In a bold move aimed at bolstering Ghana’s economic stability, the Institute of Economic Affairs (IEA) is making a strong case for crucial amendments to the Bank of Ghana Act 2016.
Central to their proposal is the extension of the Governor’s tenure, ensuring continuity and independence from presidential terms.
Speaking at a Stakeholders’ Forum themed “Reviewing the Bank of Ghana’s Act to Promote Transparency, Accountability, and Effectiveness,” Senior Scholar Prof. Alexander Bilson Darku from the IEA emphasised the critical importance of safeguarding the Central Bank from governmental influence over the Governor’s terms and conditions.
He asserted that maintaining this autonomy is essential for upholding the effectiveness and independence of the regulatory institution.
“We began by examining the composition of the Bank of Ghana’s board, the governor’s appointment process, and the regulatory framework governing government lending limits,” he said.

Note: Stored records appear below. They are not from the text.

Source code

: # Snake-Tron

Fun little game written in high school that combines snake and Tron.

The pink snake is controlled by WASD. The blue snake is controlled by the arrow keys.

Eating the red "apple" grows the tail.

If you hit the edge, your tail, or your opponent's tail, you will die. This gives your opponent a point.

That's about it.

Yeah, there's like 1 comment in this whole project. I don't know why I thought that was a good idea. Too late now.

“There was a consensus on the necessity for Ghana to carefully consider aligning the term of the Bank of Ghana Governor to overlap that the of President to ensure continuity and effectiveness in governance,” he added
Prof. Alexander Bilson Darku further explained that: “substantial discussion focused on enhancing the independence of the Bank of Ghana and its ability to effectively promote price stability, exchange rate stability, and economic development through sound policy measures”.